Adrian Hanrahan said that energy costs had been high since the Ukraine invasion and warned that green levies and the pressure to decarbonise were making the situation worse.
The Managing Director of historic chemicals company Robinson Brothers said the plant, along with other manufacturers, had taken huge strides in increasing energy efficiency.
But with prices soaring again as a result of the Iran war, the cumulative pressure on the chemicals industry was becoming too much, he said.
He said of the Net Zero demands: “We’re trying to run a marathon in a sprint format.”
The sector employs more than 150,000 people directly and supports half a million jobs in the wider economy. It has annual exports worth £61 billion.
Robinson Brothers was founded in 1869 and had weathered calamities including two world wars, the Great Depression, the financial crisis and the Covid pandemic.
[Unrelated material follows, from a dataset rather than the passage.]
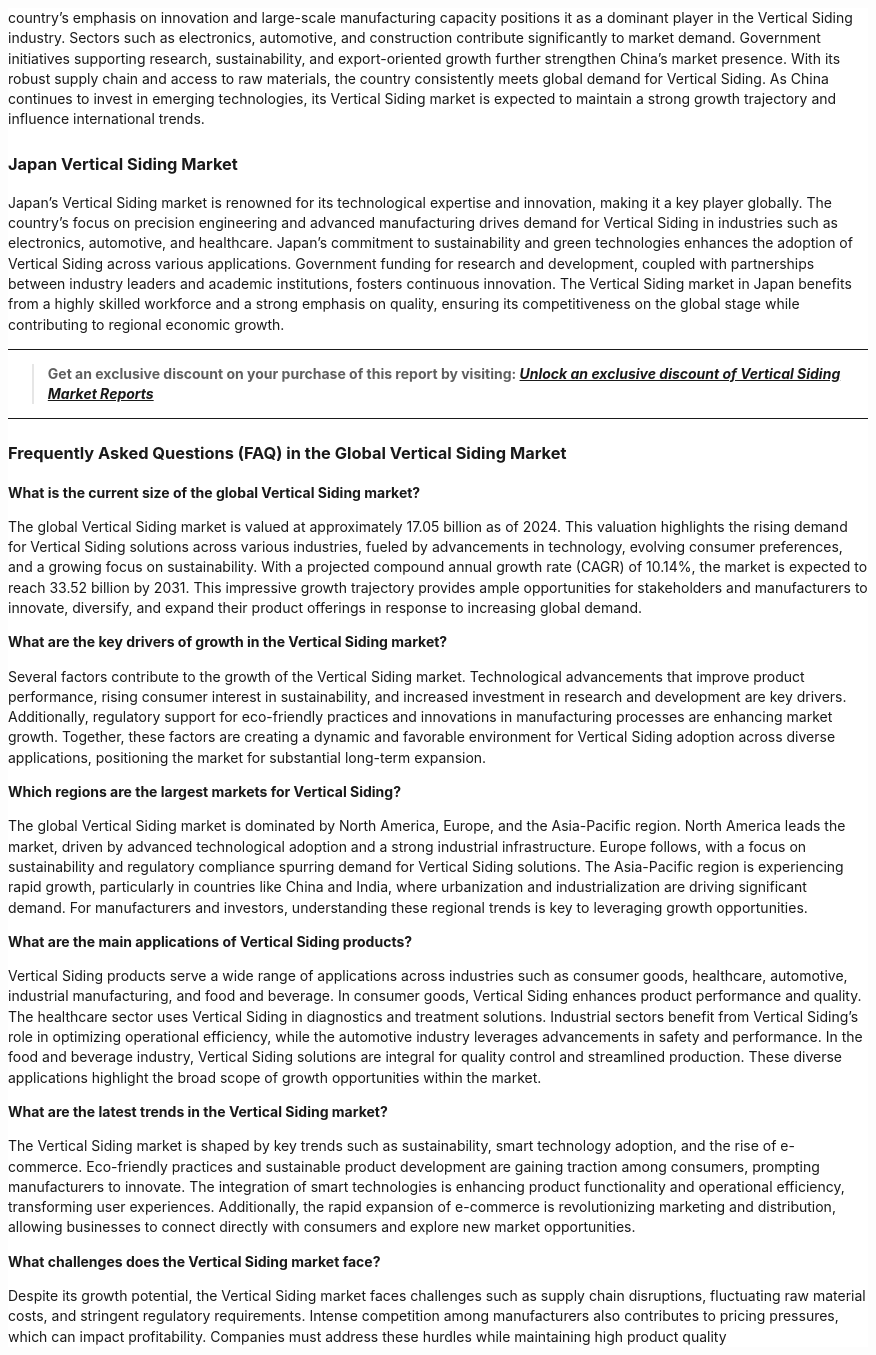 country&rsquo;s emphasis on innovation and large-scale manufacturing capacity positions it as a dominant player in the Vertical Siding industry. Sectors such as electronics, automotive, and construction contribute significantly to market demand. Government initiatives supporting research, sustainability, and export-oriented growth further strengthen China&rsquo;s market presence. With its robust supply chain and access to raw materials, the country consistently meets global demand for Vertical Siding. As China continues to invest in emerging technologies, its Vertical Siding market is expected to maintain a strong growth trajectory and influence international trends.</p><h3>Japan Vertical Siding Market</h3><p>Japan&rsquo;s Vertical Siding market is renowned for its technological expertise and innovation, making it a key player globally. The country&rsquo;s focus on precision engineering and advanced manufacturing drives demand for Vertical Siding in industries such as electronics, automotive, and healthcare. Japan&rsquo;s commitment to sustainability and green technologies enhances the adoption of Vertical Siding across various applications. Government funding for research and development, coupled with partnerships between industry leaders and academic institutions, fosters continuous innovation. The Vertical Siding market in Japan benefits from a highly skilled workforce and a strong emphasis on quality, ensuring its competitiveness on the global stage while contributing to regional economic growth.</p><hr /><blockquote><p><strong>Get an exclusive discount on your purchase of this report by visiting: <em><a href="://marketresearchpulse.com/ask-for-discount/49572?utm_source=Github&amp;utm_medium=0110">Unlock an exclusive discount of Vertical Siding Market Reports</a></em>&nbsp;</strong></p></blockquote><hr /><h3>Frequently Asked Questions (FAQ) in the Global Vertical Siding Market</h3><p><strong>What is the current size of the global Vertical Siding market?</strong></p><p>The global Vertical Siding market is valued at approximately 17.05 billion as of 2024. This valuation highlights the rising demand for Vertical Siding solutions across various industries, fueled by advancements in technology, evolving consumer preferences, and a growing focus on sustainability. With a projected compound annual growth rate (CAGR) of 10.14%, the market is expected to reach 33.52 billion by 2031. This impressive growth trajectory provides ample opportunities for stakeholders and manufacturers to innovate, diversify, and expand their product offerings in response to increasing global demand.</p><p><strong>What are the key drivers of growth in the Vertical Siding market?</strong></p><p>Several factors contribute to the growth of the Vertical Siding market. Technological advancements that improve product performance, rising consumer interest in sustainability, and increased investment in research and development are key drivers. Additionally, regulatory support for eco-friendly practices and innovations in manufacturing processes are enhancing market growth. Together, these factors are creating a dynamic and favorable environment for Vertical Siding adoption across diverse applications, positioning the market for substantial long-term expansion.</p><p><strong>Which regions are the largest markets for Vertical Siding?</strong></p><p>The global Vertical Siding market is dominated by North America, Europe, and the Asia-Pacific region. North America leads the market, driven by advanced technological adoption and a strong industrial infrastructure. Europe follows, with a focus on sustainability and regulatory compliance spurring demand for Vertical Siding solutions. The Asia-Pacific region is experiencing rapid growth, particularly in countries like China and India, where urbanization and industrialization are driving significant demand. For manufacturers and investors, understanding these regional trends is key to leveraging growth opportunities.</p><p><strong>What are the main applications of Vertical Siding products?</strong></p><p>Vertical Siding products serve a wide range of applications across industries such as consumer goods, healthcare, automotive, industrial manufacturing, and food and beverage. In consumer goods, Vertical Siding enhances product performance and quality. The healthcare sector uses Vertical Siding in diagnostics and treatment solutions. Industrial sectors benefit from Vertical Siding&rsquo;s role in optimizing operational efficiency, while the automotive industry leverages advancements in safety and performance. In the food and beverage industry, Vertical Siding solutions are integral for quality control and streamlined production. These diverse applications highlight the broad scope of growth opportunities within the market.</p><p><strong>What are the latest trends in the Vertical Siding market?</strong></p><p>The Vertical Siding market is shaped by key trends such as sustainability, smart technology adoption, and the rise of e-commerce. Eco-friendly practices and sustainable product development are gaining traction among consumers, prompting manufacturers to innovate. The integration of smart technologies is enhancing product functionality and operational efficiency, transforming user experiences. Additionally, the rapid expansion of e-commerce is revolutionizing marketing and distribution, allowing businesses to connect directly with consumers and explore new market opportunities.</p><p><strong>What challenges does the Vertical Siding market face?</strong></p><p>Despite its growth potential, the Vertical Siding market faces challenges such as supply chain disruptions, fluctuating raw material costs, and stringent regulatory requirements. Intense competition among manufacturers also contributes to pricing pressures, which can impact profitability. Companies must address these hurdles while maintaining high product quality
But not once has the family-run firm considered leaving its West Midlands roots. After the 2008 crash, Hanrahan pointed out that China might prove more lucrative.
“I explained they’d make more money”, he said, as he showed GB News around the 14 acre site in West Bromwich.
“But it’s a family business, and we’ve been here since 1869. “The family is rooted in the West Midlands and they are absolutely adamant we are staying here. We are committed to this area.
“But we’re existing and surviving, in spite of successive governments. It’s cost, cost, cost for us, and it’s making us so uncompetitive.”
The chemicals sector is particularly vulnerable to energy prices. It requires large amounts of power to manufacture and also needs gas or oil as feedstocks.